Stored data entries
<<<<

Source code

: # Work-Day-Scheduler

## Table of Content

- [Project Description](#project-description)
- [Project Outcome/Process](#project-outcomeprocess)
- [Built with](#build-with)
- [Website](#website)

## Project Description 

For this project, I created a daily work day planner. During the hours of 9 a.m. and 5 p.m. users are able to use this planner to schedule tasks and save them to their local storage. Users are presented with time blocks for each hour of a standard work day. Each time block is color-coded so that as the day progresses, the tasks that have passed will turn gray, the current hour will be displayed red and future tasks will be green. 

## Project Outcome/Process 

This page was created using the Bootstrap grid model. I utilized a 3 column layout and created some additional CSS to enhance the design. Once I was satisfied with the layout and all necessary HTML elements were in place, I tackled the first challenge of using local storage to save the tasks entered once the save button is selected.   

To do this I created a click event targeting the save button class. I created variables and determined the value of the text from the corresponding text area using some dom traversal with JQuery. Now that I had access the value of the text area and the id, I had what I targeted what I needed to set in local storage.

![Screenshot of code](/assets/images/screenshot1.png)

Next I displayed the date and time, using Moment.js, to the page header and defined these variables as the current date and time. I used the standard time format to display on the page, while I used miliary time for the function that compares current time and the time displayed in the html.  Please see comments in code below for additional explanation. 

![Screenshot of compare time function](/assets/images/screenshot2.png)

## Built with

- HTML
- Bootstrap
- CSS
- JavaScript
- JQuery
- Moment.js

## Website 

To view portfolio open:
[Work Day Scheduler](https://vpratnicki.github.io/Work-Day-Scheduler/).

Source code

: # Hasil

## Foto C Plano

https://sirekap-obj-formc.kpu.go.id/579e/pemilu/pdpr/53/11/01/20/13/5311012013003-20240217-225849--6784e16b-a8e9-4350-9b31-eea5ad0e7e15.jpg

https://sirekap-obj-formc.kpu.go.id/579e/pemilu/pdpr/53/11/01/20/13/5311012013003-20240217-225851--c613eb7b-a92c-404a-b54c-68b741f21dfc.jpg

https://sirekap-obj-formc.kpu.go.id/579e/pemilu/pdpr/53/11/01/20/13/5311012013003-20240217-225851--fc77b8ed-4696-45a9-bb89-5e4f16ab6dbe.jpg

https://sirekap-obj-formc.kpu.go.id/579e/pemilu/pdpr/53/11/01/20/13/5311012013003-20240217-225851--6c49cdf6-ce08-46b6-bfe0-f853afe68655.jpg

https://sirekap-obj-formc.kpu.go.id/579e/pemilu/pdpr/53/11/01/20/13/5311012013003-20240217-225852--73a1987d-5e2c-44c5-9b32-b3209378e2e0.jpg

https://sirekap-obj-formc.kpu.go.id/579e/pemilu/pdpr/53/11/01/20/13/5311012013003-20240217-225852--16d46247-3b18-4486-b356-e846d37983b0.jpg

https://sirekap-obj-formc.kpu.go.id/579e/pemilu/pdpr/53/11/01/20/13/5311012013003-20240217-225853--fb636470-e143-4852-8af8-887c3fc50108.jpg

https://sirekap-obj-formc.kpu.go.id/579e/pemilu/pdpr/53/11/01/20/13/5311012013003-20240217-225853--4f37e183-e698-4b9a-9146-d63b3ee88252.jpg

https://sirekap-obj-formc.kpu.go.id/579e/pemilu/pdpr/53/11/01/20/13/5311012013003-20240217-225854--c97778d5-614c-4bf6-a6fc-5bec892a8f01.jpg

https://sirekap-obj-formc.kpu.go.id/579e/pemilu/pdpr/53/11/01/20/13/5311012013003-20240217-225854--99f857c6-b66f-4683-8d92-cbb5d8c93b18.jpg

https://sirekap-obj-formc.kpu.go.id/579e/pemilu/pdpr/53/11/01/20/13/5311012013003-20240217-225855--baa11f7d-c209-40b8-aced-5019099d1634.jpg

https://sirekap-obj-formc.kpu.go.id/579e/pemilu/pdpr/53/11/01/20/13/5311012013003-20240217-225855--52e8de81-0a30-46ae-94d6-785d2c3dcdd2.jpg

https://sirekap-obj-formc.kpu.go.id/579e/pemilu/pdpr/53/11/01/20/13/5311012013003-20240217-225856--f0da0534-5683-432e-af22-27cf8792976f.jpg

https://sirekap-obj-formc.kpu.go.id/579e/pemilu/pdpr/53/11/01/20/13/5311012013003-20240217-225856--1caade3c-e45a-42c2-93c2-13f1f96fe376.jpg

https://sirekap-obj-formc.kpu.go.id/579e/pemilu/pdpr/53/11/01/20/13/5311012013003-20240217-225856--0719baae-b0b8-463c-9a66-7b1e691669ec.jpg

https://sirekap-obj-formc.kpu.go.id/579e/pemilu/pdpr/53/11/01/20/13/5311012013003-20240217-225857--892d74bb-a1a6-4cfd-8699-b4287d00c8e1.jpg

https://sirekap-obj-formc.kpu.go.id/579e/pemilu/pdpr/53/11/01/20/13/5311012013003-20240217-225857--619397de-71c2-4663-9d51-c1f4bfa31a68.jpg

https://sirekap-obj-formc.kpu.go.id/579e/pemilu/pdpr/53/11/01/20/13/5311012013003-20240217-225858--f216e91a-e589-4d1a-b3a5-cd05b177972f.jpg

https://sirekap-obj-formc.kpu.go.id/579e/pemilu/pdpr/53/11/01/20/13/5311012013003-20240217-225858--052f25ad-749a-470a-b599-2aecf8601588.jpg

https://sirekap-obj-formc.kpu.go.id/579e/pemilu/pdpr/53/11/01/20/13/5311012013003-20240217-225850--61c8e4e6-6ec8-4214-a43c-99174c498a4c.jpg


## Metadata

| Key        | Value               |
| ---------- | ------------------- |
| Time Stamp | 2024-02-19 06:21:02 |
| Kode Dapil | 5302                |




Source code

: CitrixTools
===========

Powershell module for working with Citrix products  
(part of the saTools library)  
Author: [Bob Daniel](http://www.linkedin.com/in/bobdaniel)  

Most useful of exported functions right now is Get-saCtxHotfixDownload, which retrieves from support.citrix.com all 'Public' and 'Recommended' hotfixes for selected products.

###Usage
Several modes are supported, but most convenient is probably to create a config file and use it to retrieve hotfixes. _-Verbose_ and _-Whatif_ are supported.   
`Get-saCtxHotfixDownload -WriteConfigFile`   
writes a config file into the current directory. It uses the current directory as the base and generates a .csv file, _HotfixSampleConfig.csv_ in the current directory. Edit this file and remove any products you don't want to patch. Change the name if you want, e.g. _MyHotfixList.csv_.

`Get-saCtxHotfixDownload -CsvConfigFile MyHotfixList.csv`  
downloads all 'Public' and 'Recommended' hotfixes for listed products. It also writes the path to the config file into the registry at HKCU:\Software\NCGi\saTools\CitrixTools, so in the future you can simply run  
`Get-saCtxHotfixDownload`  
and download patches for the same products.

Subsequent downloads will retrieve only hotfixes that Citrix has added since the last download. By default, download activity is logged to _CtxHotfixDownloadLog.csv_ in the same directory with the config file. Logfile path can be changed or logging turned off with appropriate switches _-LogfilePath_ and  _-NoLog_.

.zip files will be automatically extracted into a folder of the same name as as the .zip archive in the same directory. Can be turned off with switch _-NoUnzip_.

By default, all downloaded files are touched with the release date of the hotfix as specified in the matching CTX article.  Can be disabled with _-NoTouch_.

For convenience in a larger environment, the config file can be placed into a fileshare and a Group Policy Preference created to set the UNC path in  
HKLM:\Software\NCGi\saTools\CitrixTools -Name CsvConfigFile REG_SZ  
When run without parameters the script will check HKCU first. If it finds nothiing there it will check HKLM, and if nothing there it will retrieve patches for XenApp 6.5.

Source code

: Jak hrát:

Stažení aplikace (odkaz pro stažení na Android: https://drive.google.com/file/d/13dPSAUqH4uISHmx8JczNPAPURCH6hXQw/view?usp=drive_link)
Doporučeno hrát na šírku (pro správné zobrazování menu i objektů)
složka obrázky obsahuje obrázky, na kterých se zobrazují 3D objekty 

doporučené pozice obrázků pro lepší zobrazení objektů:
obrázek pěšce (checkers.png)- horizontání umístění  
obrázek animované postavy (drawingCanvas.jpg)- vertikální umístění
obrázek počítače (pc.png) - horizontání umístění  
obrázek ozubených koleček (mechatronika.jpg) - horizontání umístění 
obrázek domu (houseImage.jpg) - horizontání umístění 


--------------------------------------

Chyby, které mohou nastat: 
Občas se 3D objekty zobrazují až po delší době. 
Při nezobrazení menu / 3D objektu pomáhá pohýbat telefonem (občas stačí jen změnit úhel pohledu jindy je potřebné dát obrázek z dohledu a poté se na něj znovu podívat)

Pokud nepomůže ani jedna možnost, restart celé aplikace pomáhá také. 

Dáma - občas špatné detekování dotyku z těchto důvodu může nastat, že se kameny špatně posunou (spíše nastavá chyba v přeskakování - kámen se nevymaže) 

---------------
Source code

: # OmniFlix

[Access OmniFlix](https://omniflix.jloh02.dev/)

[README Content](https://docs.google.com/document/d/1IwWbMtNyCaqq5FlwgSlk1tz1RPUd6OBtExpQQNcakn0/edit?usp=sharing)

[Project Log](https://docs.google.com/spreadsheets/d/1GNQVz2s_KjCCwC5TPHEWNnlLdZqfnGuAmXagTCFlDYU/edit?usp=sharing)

>>>>

● **Exercise requirements**: From the data above, copy every line where "images" appears.

● **Answer for this exercise**:
![Screenshot of code](/assets/images/screenshot1.png)
![Screenshot of compare time function](/assets/images/screenshot2.png)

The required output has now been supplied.